In the current study, patient-reported outcomes were assessed at day 1 of cycles 1 to 3, every 9 weeks thereafter, at the treatment discontinuation visit, and at the 30-day safety assessment visit using the European Organisation for the Research and Treatment of Cancer (EORTC) Quality-of-Life Questionnaire Core 30 items (QLQ-C30) and the EORTC Quality-of-Life Questionnaire Lung Cancer 13 items (QLQ-LC13).

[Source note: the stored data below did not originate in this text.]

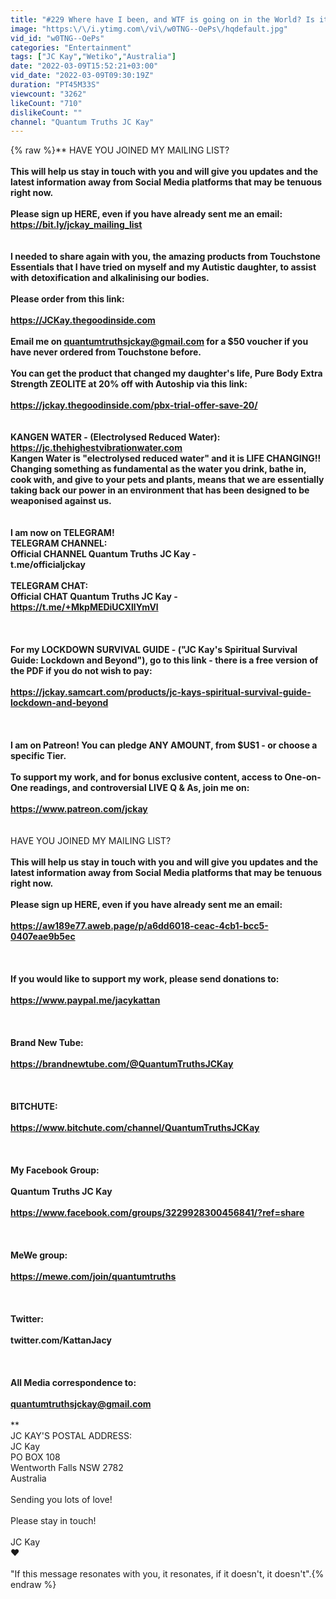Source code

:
 ```yaml
---
title: "#229 Where have I been, and WTF is going on in the World? Is it Wetiko? (JC Kay)"
image: "https:\/\/i.ytimg.com\/vi\/w0TNG--OePs\/hqdefault.jpg"
vid_id: "w0TNG--OePs"
categories: "Entertainment"
tags: ["JC Kay","Wetiko","Australia"]
date: "2022-03-09T15:52:21+03:00"
vid_date: "2022-03-09T09:30:19Z"
duration: "PT45M33S"
viewcount: "3262"
likeCount: "710"
dislikeCount: ""
channel: "Quantum Truths JC Kay"
---
```

{% raw %}** HAVE YOU JOINED MY MAILING LIST? **<br /><br />This will help us stay in touch with you and will give you updates and the latest information away from Social Media platforms that may be tenuous right now.<br /><br />Please sign up HERE, even if you have already sent me an email:<br /><a rel="nofollow" target="blank" href="https://bit.ly/jckay_mailing_list">https://bit.ly/jckay_mailing_list</a><br /><br />******<br />I needed to share again with you, the amazing products from Touchstone Essentials that I have tried on myself and my Autistic daughter, to assist with detoxification and alkalinising our bodies.<br /><br />Please order from this link: <br /><br /><a rel="nofollow" target="blank" href="https://JCKay.thegoodinside.com">https://JCKay.thegoodinside.com</a><br /><br />Email me on quantumtruthsjckay@gmail.com for a $50 voucher if you have never ordered from Touchstone before.<br /><br />You can get the product that changed my daughter's life, Pure Body Extra Strength ZEOLITE at 20% off with Autoship via this link:<br /><br /><a rel="nofollow" target="blank" href="https://jckay.thegoodinside.com/pbx-trial-offer-save-20/">https://jckay.thegoodinside.com/pbx-trial-offer-save-20/</a><br /><br />******<br />KANGEN WATER - (Electrolysed Reduced Water):<br /><a rel="nofollow" target="blank" href="https://jc.thehighestvibrationwater.com">https://jc.thehighestvibrationwater.com</a><br />Kangen Water is &quot;electrolysed reduced water&quot; and it is LIFE CHANGING!! Changing something as fundamental as the water you drink, bathe in, cook with, and give to your pets and plants, means that we are essentially taking back our power in an environment that has been designed to be weaponised against us. <br /><br />******<br />I am now on TELEGRAM!<br />TELEGRAM CHANNEL:<br />Official CHANNEL Quantum Truths JC Kay -<br />t.me/officialjckay<br /><br />TELEGRAM CHAT:<br />Official CHAT Quantum Truths JC Kay - <br /><a rel="nofollow" target="blank" href="https://t.me/+MkpMEDiUCXllYmVl">https://t.me/+MkpMEDiUCXllYmVl</a><br /><br />******<br /><br />For my LOCKDOWN SURVIVAL GUIDE - (&quot;JC Kay's Spiritual Survival Guide: Lockdown and Beyond&quot;), go to this link - there is a free version of the PDF if you do not wish to pay:<br /><br /><a rel="nofollow" target="blank" href="https://jckay.samcart.com/products/jc-kays-spiritual-survival-guide-lockdown-and-beyond">https://jckay.samcart.com/products/jc-kays-spiritual-survival-guide-lockdown-and-beyond</a><br /><br />******<br /><br />I am on Patreon! You can pledge ANY AMOUNT, from $US1 - or choose a specific Tier.<br /><br />To support my work, and for bonus exclusive content, access to One-on-One readings, and controversial LIVE Q &amp; As, join me on:<br /><br /><a rel="nofollow" target="blank" href="https://www.patreon.com/jckay">https://www.patreon.com/jckay</a><br /><br />******<br />** HAVE YOU JOINED MY MAILING LIST? **<br /><br />This will help us stay in touch with you and will give you updates and the latest information away from Social Media platforms that may be tenuous right now.<br /><br />Please sign up HERE, even if you have already sent me an email:<br /><br /><a rel="nofollow" target="blank" href="https://aw189e77.aweb.page/p/a6dd6018-ceac-4cb1-bcc5-0407eae9b5ec">https://aw189e77.aweb.page/p/a6dd6018-ceac-4cb1-bcc5-0407eae9b5ec</a><br /><br />******<br /><br />If you would like to support my work, please send donations to:<br /><br /><a rel="nofollow" target="blank" href="https://www.paypal.me/jacykattan">https://www.paypal.me/jacykattan</a><br /><br />******<br /><br />Brand New Tube:<br /><br /><a rel="nofollow" target="blank" href="https://brandnewtube.com/@QuantumTruthsJCKay">https://brandnewtube.com/@QuantumTruthsJCKay</a><br /><br />******<br /><br />BITCHUTE:<br /><br /><a rel="nofollow" target="blank" href="https://www.bitchute.com/channel/QuantumTruthsJCKay">https://www.bitchute.com/channel/QuantumTruthsJCKay</a><br /><br />******<br /><br />My Facebook Group:<br /><br />Quantum Truths JC Kay<br /><br /><a rel="nofollow" target="blank" href="https://www.facebook.com/groups/3229928300456841/?ref=share">https://www.facebook.com/groups/3229928300456841/?ref=share</a><br /><br />******<br /><br />MeWe group:<br /><br /><a rel="nofollow" target="blank" href="https://mewe.com/join/quantumtruths">https://mewe.com/join/quantumtruths</a><br /><br />******<br /><br />Twitter:<br /><br />twitter.com/KattanJacy <br /><br />******<br /><br />All Media correspondence to:<br /><br />quantumtruthsjckay@gmail.com  <br /><br />******<br />JC KAY'S POSTAL ADDRESS:<br />JC Kay<br />PO BOX 108<br />Wentworth Falls NSW 2782<br />Australia<br /><br />Sending you lots of love!<br /><br />Please stay in touch! <br /><br />JC Kay<br />❤<br /><br />&quot;If this message resonates with you, it resonates, if it doesn't, it doesn't&quot;.{% endraw %}
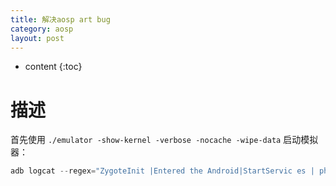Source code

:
 ```yaml
---
title: 解决aosp art bug
category: aosp
layout: post
---
```

* content
{:toc}

# 描述
首先使用
`./emulator -show-kernel -verbose -nocache -wipe-data`
启动模拟器：
```c
adb logcat --regex="ZygoteInit |Entered the Android|StartServic es | phase |set rtc to|Setting time"
```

The primary exploratory patient-reported outcome endpoints were change at week 15 in the QLQ-C30 global health status/quality-of-life score and time to deterioration of the composite of cough, chest pain, and dyspnea in the QLQ-LC13. Time to deterioration was defined as the time to first onset of a ≥ 10-point decrease from baseline in cough, chest pain, or dyspnea, confirmed by a second adjacent ≥ 10-point decrease from baseline in any of the three symptoms.

Improved Patient-Reported Outcomes

Patient-reported outcomes compliance was > 90% at baseline and approximately 80% at week 15 for both groups. The least-squares mean baseline to week 15 change in QLQ-C30 global health status/quality-of-life score was 6.9 in the pembrolizumab group vs −0.9 in the chemotherapy group (difference = 7.8, P = .0020). As noted by the authors, although improvements of ≥ 10 points on this measure have been viewed as clinically meaningful, differences as low as 4 points have been reported to represent minimally important differences in NSCLC trials. Deterioration in the QLQ-LC13 composite endpoint was observed in 31% vs 39% of patients. The median time to deterioration was not reached in the pembrolizumab group vs 5.0 months in the chemotherapy group (hazard ratio = 0.66, P = .029).

The investigators concluded: “Pembrolizumab improves or maintains health-related [quality of life] compared with that for chemotherapy, and might represent a new first-line standard of care for PD-L1-expressing, advanced NSCLC.”

The study was funded by Merck & Co.

Julie Brahmer, MD, of The Sidney Kimmel Comprehensive Cancer Center at Johns Hopkins, is the corresponding author of The Lancet Oncology article. 

The content in this post has not been reviewed by the American Society of Clinical Oncology, Inc. (ASCO®) and does not necessarily reflect the ideas and opinions of ASCO®.